[Entries taken from a collection]
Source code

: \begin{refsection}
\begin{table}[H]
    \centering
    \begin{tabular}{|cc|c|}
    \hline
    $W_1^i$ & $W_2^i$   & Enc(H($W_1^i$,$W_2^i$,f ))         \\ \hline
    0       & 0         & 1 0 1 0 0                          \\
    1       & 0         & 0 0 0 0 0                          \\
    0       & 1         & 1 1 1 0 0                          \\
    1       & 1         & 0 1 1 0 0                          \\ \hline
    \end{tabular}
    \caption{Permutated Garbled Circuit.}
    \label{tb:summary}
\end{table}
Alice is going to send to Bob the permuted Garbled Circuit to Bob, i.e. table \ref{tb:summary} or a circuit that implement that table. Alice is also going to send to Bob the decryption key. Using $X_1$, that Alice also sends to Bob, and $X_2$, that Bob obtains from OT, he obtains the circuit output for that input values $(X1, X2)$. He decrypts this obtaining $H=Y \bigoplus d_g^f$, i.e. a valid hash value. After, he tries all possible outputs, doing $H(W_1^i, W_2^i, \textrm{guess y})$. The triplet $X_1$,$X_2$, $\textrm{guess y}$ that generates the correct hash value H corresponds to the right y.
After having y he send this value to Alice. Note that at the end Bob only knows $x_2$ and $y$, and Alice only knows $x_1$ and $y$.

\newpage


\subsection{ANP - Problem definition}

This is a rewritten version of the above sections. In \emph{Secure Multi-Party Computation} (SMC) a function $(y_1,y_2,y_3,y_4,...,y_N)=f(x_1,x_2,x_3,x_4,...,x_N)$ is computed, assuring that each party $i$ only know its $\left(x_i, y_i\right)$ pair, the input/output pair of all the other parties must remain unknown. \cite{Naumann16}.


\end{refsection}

## WHAT THE TASK REQUIRES
Reproduce the data in full, precisely as given.

## RESPONSE FOR THIS EXERCISE
Source code

: \begin{refsection}
\begin{table}[H]
    \centering
    \begin{tabular}{|cc|c|}
    \hline
    $W_1^i$ & $W_2^i$   & Enc(H($W_1^i$,$W_2^i$,f ))         \\ \hline
    0       & 0         & 1 0 1 0 0                          \\
    1       & 0         & 0 0 0 0 0                          \\
    0       & 1         & 1 1 1 0 0                          \\
    1       & 1         & 0 1 1 0 0                          \\ \hline
    \end{tabular}
    \caption{Permutated Garbled Circuit.}
    \label{tb:summary}
\end{table}
Alice is going to send to Bob the permuted Garbled Circuit to Bob, i.e. table \ref{tb:summary} or a circuit that implement that table. Alice is also going to send to Bob the decryption key. Using $X_1$, that Alice also sends to Bob, and $X_2$, that Bob obtains from OT, he obtains the circuit output for that input values $(X1, X2)$. He decrypts this obtaining $H=Y \bigoplus d_g^f$, i.e. a valid hash value. After, he tries all possible outputs, doing $H(W_1^i, W_2^i, \textrm{guess y})$. The triplet $X_1$,$X_2$, $\textrm{guess y}$ that generates the correct hash value H corresponds to the right y.
After having y he send this value to Alice. Note that at the end Bob only knows $x_2$ and $y$, and Alice only knows $x_1$ and $y$.

\newpage


\subsection{ANP - Problem definition}

This is a rewritten version of the above sections. In \emph{Secure Multi-Party Computation} (SMC) a function $(y_1,y_2,y_3,y_4,...,y_N)=f(x_1,x_2,x_3,x_4,...,x_N)$ is computed, assuring that each party $i$ only know its $\left(x_i, y_i\right)$ pair, the input/output pair of all the other parties must remain unknown. \cite{Naumann16}.


\end{refsection}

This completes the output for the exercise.